Who would think that in 2009 you could still make a remarkable poem based on these overly familiar images?
This is what separates this poem from others: the unflinching portrayal of the doctor as bored, jaded, and very tired. Young refuses to show the doctor as a hero, but as potentially extraneous, even replaceable, disposable:
Even though I knew there were others to be seen,
I sat there and slowly threw each stitch.
There were always others to be seen. There was
always the bat and the knife.
And one can no doubt assume that there is always the doctor. Just another spoke in the wheel. The bold closing smartly amplifies this sad fact:
..And when they
came in drunk or high with their own wounds,
when they bragged about their scuffles with the knife
and that other world of men, I sat there and sutured.

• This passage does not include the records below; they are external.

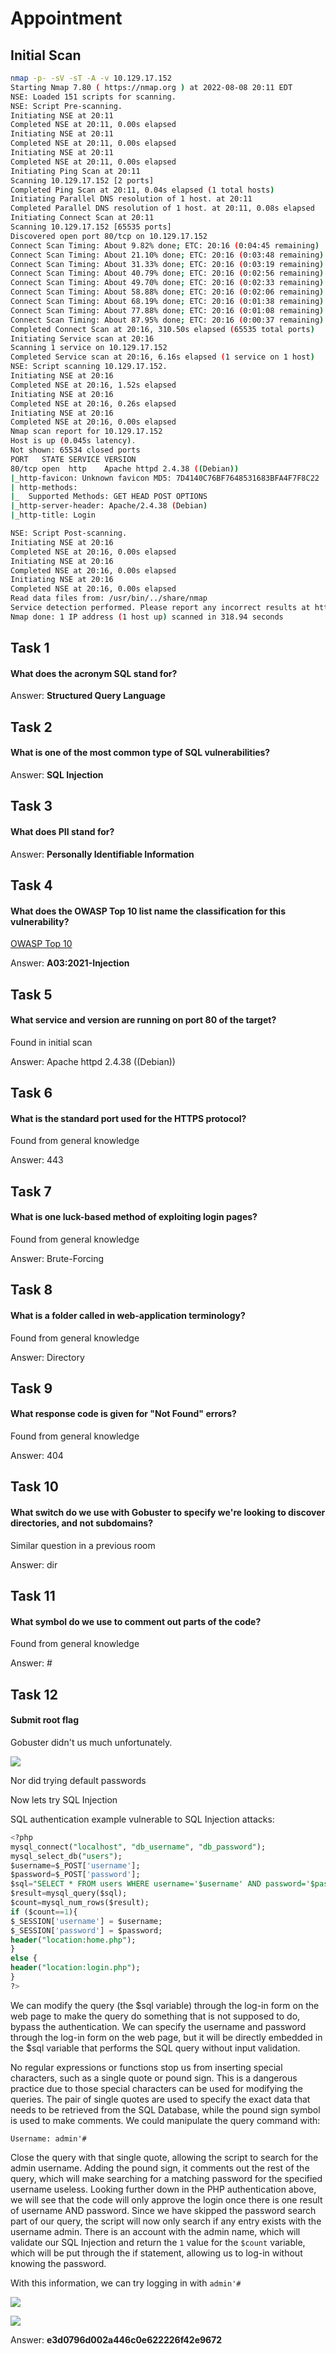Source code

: # Appointment

## Initial Scan

```bash
nmap -p- -sV -sT -A -v 10.129.17.152
Starting Nmap 7.80 ( https://nmap.org ) at 2022-08-08 20:11 EDT
NSE: Loaded 151 scripts for scanning.
NSE: Script Pre-scanning.
Initiating NSE at 20:11
Completed NSE at 20:11, 0.00s elapsed
Initiating NSE at 20:11
Completed NSE at 20:11, 0.00s elapsed
Initiating NSE at 20:11
Completed NSE at 20:11, 0.00s elapsed
Initiating Ping Scan at 20:11
Scanning 10.129.17.152 [2 ports]
Completed Ping Scan at 20:11, 0.04s elapsed (1 total hosts)
Initiating Parallel DNS resolution of 1 host. at 20:11
Completed Parallel DNS resolution of 1 host. at 20:11, 0.08s elapsed
Initiating Connect Scan at 20:11
Scanning 10.129.17.152 [65535 ports]
Discovered open port 80/tcp on 10.129.17.152
Connect Scan Timing: About 9.82% done; ETC: 20:16 (0:04:45 remaining)
Connect Scan Timing: About 21.10% done; ETC: 20:16 (0:03:48 remaining)
Connect Scan Timing: About 31.33% done; ETC: 20:16 (0:03:19 remaining)
Connect Scan Timing: About 40.79% done; ETC: 20:16 (0:02:56 remaining)
Connect Scan Timing: About 49.70% done; ETC: 20:16 (0:02:33 remaining)
Connect Scan Timing: About 58.88% done; ETC: 20:16 (0:02:06 remaining)
Connect Scan Timing: About 68.19% done; ETC: 20:16 (0:01:38 remaining)
Connect Scan Timing: About 77.88% done; ETC: 20:16 (0:01:08 remaining)
Connect Scan Timing: About 87.95% done; ETC: 20:16 (0:00:37 remaining)
Completed Connect Scan at 20:16, 310.50s elapsed (65535 total ports)
Initiating Service scan at 20:16
Scanning 1 service on 10.129.17.152
Completed Service scan at 20:16, 6.16s elapsed (1 service on 1 host)
NSE: Script scanning 10.129.17.152.
Initiating NSE at 20:16
Completed NSE at 20:16, 1.52s elapsed
Initiating NSE at 20:16
Completed NSE at 20:16, 0.26s elapsed
Initiating NSE at 20:16
Completed NSE at 20:16, 0.00s elapsed
Nmap scan report for 10.129.17.152
Host is up (0.045s latency).
Not shown: 65534 closed ports
PORT   STATE SERVICE VERSION
80/tcp open  http    Apache httpd 2.4.38 ((Debian))
|_http-favicon: Unknown favicon MD5: 7D4140C76BF7648531683BFA4F7F8C22
| http-methods: 
|_  Supported Methods: GET HEAD POST OPTIONS
|_http-server-header: Apache/2.4.38 (Debian)
|_http-title: Login

NSE: Script Post-scanning.
Initiating NSE at 20:16
Completed NSE at 20:16, 0.00s elapsed
Initiating NSE at 20:16
Completed NSE at 20:16, 0.00s elapsed
Initiating NSE at 20:16
Completed NSE at 20:16, 0.00s elapsed
Read data files from: /usr/bin/../share/nmap
Service detection performed. Please report any incorrect results at https://nmap.org/submit/ .
Nmap done: 1 IP address (1 host up) scanned in 318.94 seconds
```

## Task 1

#### What does the acronym SQL stand for?

Answer: **Structured Query Language**

## Task 2

#### What is one of the most common type of SQL vulnerabilities?

Answer: **SQL Injection**

## Task 3

#### What does PII stand for?

Answer: **Personally Identifiable Information**

## Task 4

#### What does the OWASP Top 10 list name the classification for this vulnerability?

[OWASP Top 10](https://owasp.org/Top10/)

Answer: **A03:2021-Injection**

## Task 5

#### What service and version are running on port 80 of the target?

Found in initial scan

Answer: Apache httpd 2.4.38 ((Debian))

## Task 6

#### What is the standard port used for the HTTPS protocol?

Found from general knowledge

Answer: 443

## Task 7

#### What is one luck-based method of exploiting login pages?

Found from general knowledge

Answer: Brute-Forcing

## Task 8

#### What is a folder called in web-application terminology?

Found from general knowledge

Answer: Directory

## Task 9

#### What response code is given for "Not Found" errors?

Found from general knowledge

Answer: 404

## Task 10

#### What switch do we use with Gobuster to specify we're looking to discover directories, and not subdomains?

Similar question in a previous room

Answer: dir

## Task 11

#### What symbol do we use to comment out parts of the code?

Found from general knowledge

Answer: #

## Task 12

#### Submit root flag

Gobuster didn't us much unfortunately.

![](<../../../../.gitbook/assets/image (10) (2).png>)

Nor did trying default passwords

Now lets try SQL Injection

SQL authentication example vulnerable to SQL Injection attacks:&#x20;

```sql
<?php
mysql_connect("localhost", "db_username", "db_password");
mysql_select_db("users");
$username=$_POST['username'];
$password=$_POST['password'];
$sql="SELECT * FROM users WHERE username='$username' AND password='$password'";
$result=mysql_query($sql);
$count=mysql_num_rows($result);
if ($count==1){
$_SESSION['username'] = $username;
$_SESSION['password'] = $password;
header("location:home.php");
}
else {
header("location:login.php");
}
?>
```

We can modify the query (the $sql variable) through the log-in form on the web page to make the query do something that is not supposed to do, bypass the authentication. We can specify the username and password through the log-in form on the web page, but it will be directly embedded in the $sql variable that performs the SQL query without input validation.

No regular expressions or functions stop us from inserting special characters, such as a single quote or pound sign. This is a dangerous practice due to those special characters can be used for modifying the queries. The pair of single quotes are used to specify the exact data that needs to be retrieved from the SQL Database, while the pound sign symbol is used to make comments. We could manipulate the query command with:

```
Username: admin'#
```

Close the query with that single quote, allowing the script to search for the admin username. Adding the pound sign, it comments out the rest of the query, which will make searching for a matching password for the specified username useless. Looking further down in the PHP authentication above, we will see that the code will only approve the login once there is one result of username AND password. Since we have skipped the password search part of our query, the script will now only search if any entry exists with the username admin. There is an account with the admin name, which will validate our SQL Injection and return the `1` value for the `$count` variable, which will be put through the if statement, allowing us to log-in without knowing the password.

With this information, we can try logging in with `admin'#`

![](<../../../../.gitbook/assets/image (1) (1).png>)

![](<../../../../.gitbook/assets/image (12) (1).png>)

Answer: **e3d0796d002a446c0e622226f42e9672**
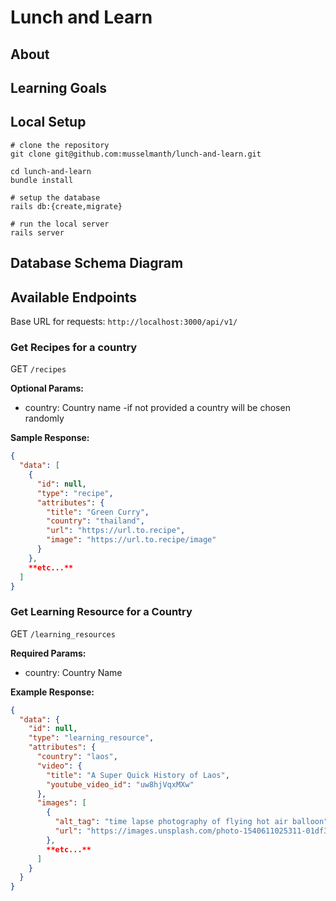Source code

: # Lunch and Learn

## About

## Learning Goals

## Local Setup

```
# clone the repository
git clone git@github.com:musselmanth/lunch-and-learn.git

cd lunch-and-learn
bundle install

# setup the database
rails db:{create,migrate}

# run the local server
rails server
```

## Database Schema Diagram

## Available Endpoints

Base URL for requests: `http://localhost:3000/api/v1/`

### Get Recipes for a country

GET `/recipes`

**Optional Params:**

- country: Country name
  -if not provided a country will be chosen randomly

**Sample Response:**

```JSON
{
  "data": [
    {
      "id": null,
      "type": "recipe",
      "attributes": {
        "title": "Green Curry",
        "country": "thailand",
        "url": "https://url.to.recipe",
        "image": "https://url.to.recipe/image"
      }
    },
    **etc...**
  ]
}
```

### Get Learning Resource for a Country

GET `/learning_resources`

**Required Params:**

- country: Country Name

**Example Response:**

```JSON
{
  "data": {
    "id": null,
    "type": "learning_resource",
    "attributes": {
      "country": "laos",
      "video": {
        "title": "A Super Quick History of Laos",
        "youtube_video_id": "uw8hjVqxMXw"
      },
      "images": [
        {
          "alt_tag": "time lapse photography of flying hot air balloon",
          "url": "https://images.unsplash.com/photo-1540611025311-01df3cef54b5?crop=entropy&cs=tinysrgb&fit=max&fm=jpg&ixid=MnwzODAyNDd8MHwxfHNlYXJjaHwxfHxsYW9zfGVufDB8fHx8MTY2ODMxMjI4MA&ixlib=rb-4.0.3&q=80&w=1080"
        },
        **etc...**
      ]
    }
  }
}
```

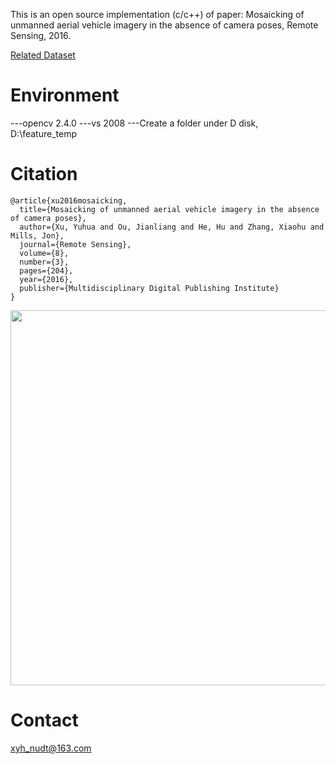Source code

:This is an open source implementation (c/c++) of paper: 
Mosaicking of unmanned aerial vehicle imagery in the absence of camera poses, Remote Sensing, 2016. 

[Related Dataset](https://github.com/YuhuaXu/UAV-image-mosaicing-dataset)

# Environment
---opencv 2.4.0
---vs 2008
---Create a folder under D disk, D:\feature_temp

# Citation
```
@article{xu2016mosaicking,
  title={Mosaicking of unmanned aerial vehicle imagery in the absence of camera poses},
  author={Xu, Yuhua and Ou, Jianliang and He, Hu and Zhang, Xiaohu and Mills, Jon},
  journal={Remote Sensing},
  volume={8},
  number={3},
  pages={204},
  year={2016},
  publisher={Multidisciplinary Digital Publishing Institute}
}
```
<img width="600" src="https://github.com/YuhuaXu/UAV-image-mosaicing-dataset/blob/master/Fig/mosaic_res.png"/></div>

# Contact
xyh_nudt@163.com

I sat there like an old woman and sewed them up.
Stitch after stitch, the slender exactness of my fingers
attempted perfection. I sat there and sewed them up.
You can pinpoint the strength of the poem through its use of the phrase “like an old woman.” By all accounts, this simile should not work; it should be an awkward cliché. But here it emphasizes the endless routine, the lack of specialness in a job that forces you to deal with a steady stream of hurt people needing urgent help, sometimes even those you may too closely find verisimilitude:
Each suture thrown reminded me I would never be safe
in that town. There would always be the bat
and the knife, always a fool willing to tear me open
to see the dirty faggot inside.
These hate crimes will never stop. Plenty of formal strategies contribute to this numbing effect: the deliberate flatness of the language, the repetition of the sonic element in sewn and “sutured” (an oddly wonderful sounding word). Even the anaphora, something as potentially as dull as “there was” produces a deliberate numbing effect. The poem ultimately enlivens this mundane godly activity: bringing gay men back from what could easily have been their grave.